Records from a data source
-.-.-
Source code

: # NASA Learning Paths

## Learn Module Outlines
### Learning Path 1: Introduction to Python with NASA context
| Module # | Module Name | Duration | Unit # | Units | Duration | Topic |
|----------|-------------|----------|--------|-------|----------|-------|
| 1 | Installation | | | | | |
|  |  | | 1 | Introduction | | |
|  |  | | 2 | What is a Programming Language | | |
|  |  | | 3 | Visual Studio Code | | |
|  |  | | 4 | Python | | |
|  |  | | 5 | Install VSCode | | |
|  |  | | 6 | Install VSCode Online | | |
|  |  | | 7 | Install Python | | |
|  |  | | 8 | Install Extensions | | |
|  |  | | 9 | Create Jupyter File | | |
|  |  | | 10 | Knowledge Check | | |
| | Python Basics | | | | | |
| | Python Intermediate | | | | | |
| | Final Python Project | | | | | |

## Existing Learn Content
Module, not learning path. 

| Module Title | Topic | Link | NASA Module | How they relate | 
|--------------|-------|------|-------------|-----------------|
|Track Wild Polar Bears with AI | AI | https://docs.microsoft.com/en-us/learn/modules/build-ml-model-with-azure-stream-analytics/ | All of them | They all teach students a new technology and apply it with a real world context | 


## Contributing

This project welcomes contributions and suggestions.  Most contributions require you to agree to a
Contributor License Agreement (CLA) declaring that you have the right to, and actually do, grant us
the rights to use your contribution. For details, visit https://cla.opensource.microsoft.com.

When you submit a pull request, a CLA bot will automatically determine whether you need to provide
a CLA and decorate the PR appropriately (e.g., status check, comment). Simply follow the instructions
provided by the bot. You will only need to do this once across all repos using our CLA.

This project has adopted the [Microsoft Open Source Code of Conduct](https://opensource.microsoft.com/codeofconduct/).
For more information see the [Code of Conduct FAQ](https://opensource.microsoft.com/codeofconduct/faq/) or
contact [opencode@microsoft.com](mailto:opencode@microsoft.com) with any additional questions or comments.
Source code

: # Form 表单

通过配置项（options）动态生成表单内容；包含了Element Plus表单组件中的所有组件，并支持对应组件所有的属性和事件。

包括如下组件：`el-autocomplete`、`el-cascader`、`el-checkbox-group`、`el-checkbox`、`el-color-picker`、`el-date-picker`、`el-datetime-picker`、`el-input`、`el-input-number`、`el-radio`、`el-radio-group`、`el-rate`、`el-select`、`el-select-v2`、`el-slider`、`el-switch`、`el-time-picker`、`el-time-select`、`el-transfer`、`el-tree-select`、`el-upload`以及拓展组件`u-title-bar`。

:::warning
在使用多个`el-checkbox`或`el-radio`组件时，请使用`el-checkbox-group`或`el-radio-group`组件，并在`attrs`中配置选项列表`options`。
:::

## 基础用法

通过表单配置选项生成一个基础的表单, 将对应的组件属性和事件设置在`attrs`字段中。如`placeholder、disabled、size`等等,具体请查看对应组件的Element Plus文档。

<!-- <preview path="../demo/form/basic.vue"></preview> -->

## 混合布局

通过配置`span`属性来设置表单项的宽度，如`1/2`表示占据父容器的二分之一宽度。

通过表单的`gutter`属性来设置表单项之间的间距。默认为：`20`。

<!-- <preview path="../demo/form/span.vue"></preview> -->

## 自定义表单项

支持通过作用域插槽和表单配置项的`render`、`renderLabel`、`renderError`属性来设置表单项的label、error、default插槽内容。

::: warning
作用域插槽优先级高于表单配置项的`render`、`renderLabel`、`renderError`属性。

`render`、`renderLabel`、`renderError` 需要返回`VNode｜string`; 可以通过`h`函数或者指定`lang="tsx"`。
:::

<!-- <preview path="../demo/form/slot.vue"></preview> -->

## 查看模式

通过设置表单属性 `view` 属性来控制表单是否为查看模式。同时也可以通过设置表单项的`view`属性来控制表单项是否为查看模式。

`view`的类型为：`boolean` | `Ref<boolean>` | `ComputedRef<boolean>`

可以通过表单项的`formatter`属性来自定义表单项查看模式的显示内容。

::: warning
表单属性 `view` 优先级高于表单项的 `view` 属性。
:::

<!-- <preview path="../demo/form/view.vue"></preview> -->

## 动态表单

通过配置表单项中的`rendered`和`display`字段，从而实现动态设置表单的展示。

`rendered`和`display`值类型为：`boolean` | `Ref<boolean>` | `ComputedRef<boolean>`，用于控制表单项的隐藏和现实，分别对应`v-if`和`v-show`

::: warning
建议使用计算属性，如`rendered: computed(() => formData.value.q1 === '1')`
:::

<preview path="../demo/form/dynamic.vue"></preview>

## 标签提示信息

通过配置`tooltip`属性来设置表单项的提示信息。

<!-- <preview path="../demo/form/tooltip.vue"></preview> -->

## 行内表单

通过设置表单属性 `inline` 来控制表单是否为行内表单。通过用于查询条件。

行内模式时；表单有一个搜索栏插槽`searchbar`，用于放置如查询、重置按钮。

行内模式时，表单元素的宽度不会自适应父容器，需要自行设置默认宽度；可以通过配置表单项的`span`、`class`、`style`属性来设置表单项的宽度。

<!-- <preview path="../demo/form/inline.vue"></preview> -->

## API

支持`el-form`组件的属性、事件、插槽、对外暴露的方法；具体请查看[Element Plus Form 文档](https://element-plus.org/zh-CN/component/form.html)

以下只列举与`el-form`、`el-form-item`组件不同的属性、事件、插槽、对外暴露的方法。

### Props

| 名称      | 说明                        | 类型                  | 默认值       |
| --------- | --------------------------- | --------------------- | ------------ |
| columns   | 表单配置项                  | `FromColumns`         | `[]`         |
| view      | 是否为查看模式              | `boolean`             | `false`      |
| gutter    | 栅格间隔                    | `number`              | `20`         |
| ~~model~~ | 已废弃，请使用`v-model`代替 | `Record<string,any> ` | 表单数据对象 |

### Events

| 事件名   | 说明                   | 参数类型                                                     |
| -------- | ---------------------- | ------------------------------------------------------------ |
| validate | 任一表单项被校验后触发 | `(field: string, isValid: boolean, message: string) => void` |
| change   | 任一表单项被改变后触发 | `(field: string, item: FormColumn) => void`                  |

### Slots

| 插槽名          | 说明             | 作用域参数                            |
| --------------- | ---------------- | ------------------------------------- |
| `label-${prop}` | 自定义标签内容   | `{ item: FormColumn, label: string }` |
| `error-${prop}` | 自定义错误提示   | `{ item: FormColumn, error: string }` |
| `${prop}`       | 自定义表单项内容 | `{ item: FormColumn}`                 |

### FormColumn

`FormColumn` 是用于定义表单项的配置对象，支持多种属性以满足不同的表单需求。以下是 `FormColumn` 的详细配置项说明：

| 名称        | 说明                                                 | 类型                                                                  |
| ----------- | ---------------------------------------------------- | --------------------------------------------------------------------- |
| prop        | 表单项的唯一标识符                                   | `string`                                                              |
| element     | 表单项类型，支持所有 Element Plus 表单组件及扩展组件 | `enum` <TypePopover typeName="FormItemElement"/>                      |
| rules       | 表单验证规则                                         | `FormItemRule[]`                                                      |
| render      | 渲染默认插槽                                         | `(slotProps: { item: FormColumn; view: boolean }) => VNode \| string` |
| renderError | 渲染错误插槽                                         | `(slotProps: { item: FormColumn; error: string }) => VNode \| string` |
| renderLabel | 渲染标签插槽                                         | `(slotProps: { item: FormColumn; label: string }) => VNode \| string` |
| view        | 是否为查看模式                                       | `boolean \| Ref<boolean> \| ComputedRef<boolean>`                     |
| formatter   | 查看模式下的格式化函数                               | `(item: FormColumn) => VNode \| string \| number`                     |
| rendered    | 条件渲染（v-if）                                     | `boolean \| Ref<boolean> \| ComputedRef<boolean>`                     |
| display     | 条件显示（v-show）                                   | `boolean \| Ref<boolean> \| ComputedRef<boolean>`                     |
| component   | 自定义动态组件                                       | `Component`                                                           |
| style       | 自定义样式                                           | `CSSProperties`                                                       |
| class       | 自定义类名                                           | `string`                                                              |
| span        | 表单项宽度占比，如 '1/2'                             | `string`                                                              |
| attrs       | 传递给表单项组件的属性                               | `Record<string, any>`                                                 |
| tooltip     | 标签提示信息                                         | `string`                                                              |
-.-.-
**Your instructions:** From the entries above, pull out each line that includes "Introduction".

**Written response:**
### Learning Path 1: Introduction to Python with NASA context
|  |  | | 1 | Introduction | | |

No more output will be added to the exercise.